++++ Information shown ++++
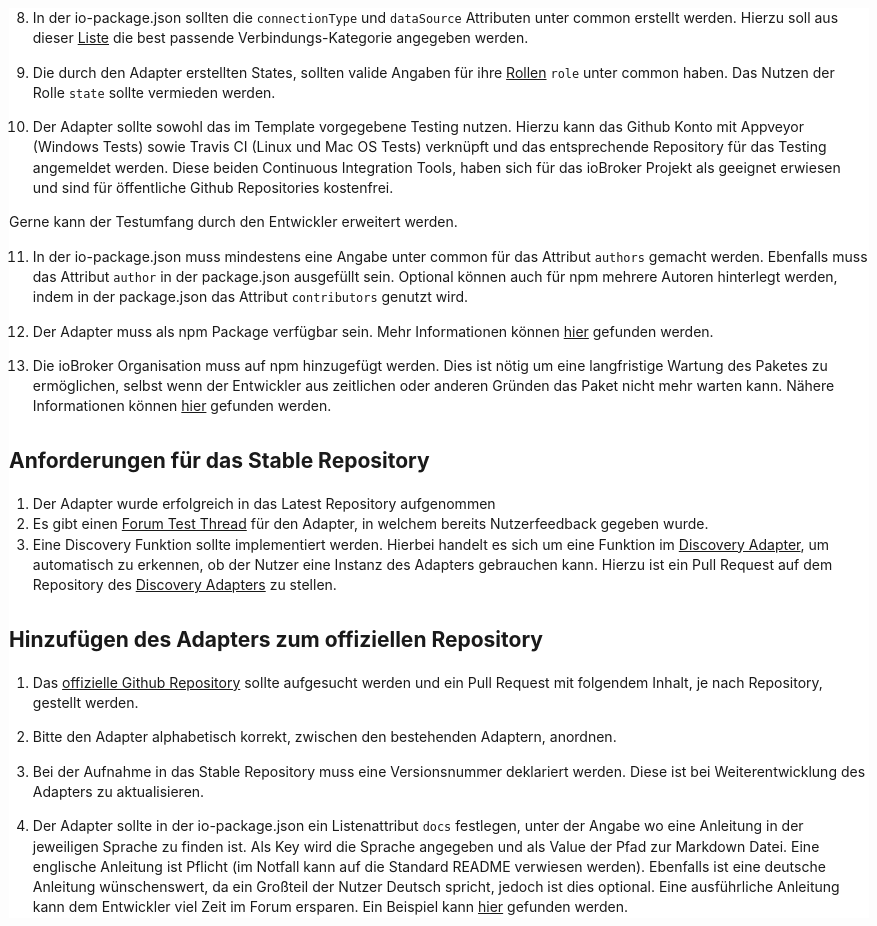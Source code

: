 8. In der io-package.json sollten die `connectionType` und `dataSource` Attributen unter common erstellt werden. Hierzu soll aus dieser [Liste](#Adapter-Verbindungstyp) die best passende Verbindungs-Kategorie angegeben werden.

9. Die durch den Adapter erstellten States, sollten valide Angaben für ihre [Rollen](https://github.com/ioBroker/ioBroker/blob/master/doc/STATE_ROLES.md#state-roles) `role` unter common haben.
Das Nutzen der Rolle `state` sollte vermieden werden.

10. Der Adapter sollte sowohl das im Template vorgegebene Testing nutzen. Hierzu kann das Github Konto mit Appveyor (Windows Tests) sowie Travis CI (Linux und Mac OS Tests) verknüpft und das entsprechende Repository für das Testing angemeldet werden.
Diese beiden Continuous Integration Tools, haben sich für das ioBroker Projekt als geeignet erwiesen und sind für öffentliche Github Repositories kostenfrei.

Gerne kann der Testumfang durch den Entwickler erweitert werden.

11. In der io-package.json muss mindestens eine Angabe unter common für das Attribut `authors` gemacht werden. 
Ebenfalls muss das Attribut `author` in der package.json ausgefüllt sein. 
Optional können auch für npm mehrere Autoren hinterlegt werden, indem in der package.json das Attribut `contributors` genutzt wird.

12. Der Adapter muss als npm Package verfügbar sein. Mehr Informationen können [hier](https://github.com/ioBroker/ioBroker.repositories#how-to-publish-on-npm) gefunden werden.

13. Die ioBroker Organisation muss auf npm hinzugefügt werden. Dies ist nötig um eine langfristige Wartung des Paketes zu ermöglichen, selbst wenn der Entwickler aus zeitlichen oder anderen Gründen das Paket nicht mehr warten kann. 
Nähere Informationen können [hier](https://github.com/ioBroker/ioBroker.repositories#add-owner-to-packet) gefunden werden.

## Anforderungen für das Stable Repository
1. Der Adapter wurde erfolgreich in das Latest Repository aufgenommen
2. Es gibt einen [Forum Test Thread](https://forum.iobroker.net/viewforum.php?f=36) für den Adapter, in welchem bereits Nutzerfeedback gegeben wurde.
3. Eine Discovery Funktion sollte implementiert werden. Hierbei handelt es sich um eine Funktion im [Discovery Adapter](https://github.com/ioBroker/ioBroker.discovery),
   um automatisch zu erkennen, ob der Nutzer eine Instanz des Adapters gebrauchen kann. 
   Hierzu ist ein Pull Request auf dem Repository des [Discovery Adapters](https://github.com/ioBroker/ioBroker.discovery) zu stellen.

## Hinzufügen des Adapters zum offiziellen Repository
1. Das [offizielle Github Repository](https://github.com/ioBroker/ioBroker.repositories) sollte aufgesucht werden und ein Pull Request mit folgendem Inhalt, je nach  Repository, gestellt werden.

2. Bitte den Adapter alphabetisch korrekt, zwischen den bestehenden Adaptern, anordnen.

3. Bei der Aufnahme in das Stable Repository muss eine Versionsnummer deklariert werden. Diese ist bei Weiterentwicklung des Adapters zu aktualisieren.

4. Der Adapter sollte in der io-package.json ein Listenattribut `docs` festlegen, unter der Angabe wo eine Anleitung in der jeweiligen Sprache zu finden ist. 
   Als Key wird die Sprache angegeben und als Value der Pfad zur Markdown Datei.
   Eine englische Anleitung ist Pflicht (im Notfall kann auf die Standard README verwiesen werden). Ebenfalls ist eine deutsche 
   Anleitung wünschenswert, da ein Großteil der Nutzer Deutsch spricht, jedoch ist dies optional. 
   Eine ausführliche Anleitung kann dem Entwickler viel Zeit im Forum ersparen. 
   Ein Beispiel kann [hier](https://github.com/foxriver76/ioBroker.denon/blob/master/docs/de/README.md) gefunden werden.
++++
▸ **What to do**: Could you set down, word for word, only the lines above from the line with "Hierzu ist ein" to the line with "3. Bei der Aufnahme", including both?

▸ **Result of the task**:
   Hierzu ist ein Pull Request auf dem Repository des [Discovery Adapters](https://github.com/ioBroker/ioBroker.discovery) zu stellen.

## Hinzufügen des Adapters zum offiziellen Repository
1. Das [offizielle Github Repository](https://github.com/ioBroker/ioBroker.repositories) sollte aufgesucht werden und ein Pull Request mit folgendem Inhalt, je nach  Repository, gestellt werden.

2. Bitte den Adapter alphabetisch korrekt, zwischen den bestehenden Adaptern, anordnen.

3. Bei der Aufnahme in das Stable Repository muss eine Versionsnummer deklariert werden. Diese ist bei Weiterentwicklung des Adapters zu aktualisieren.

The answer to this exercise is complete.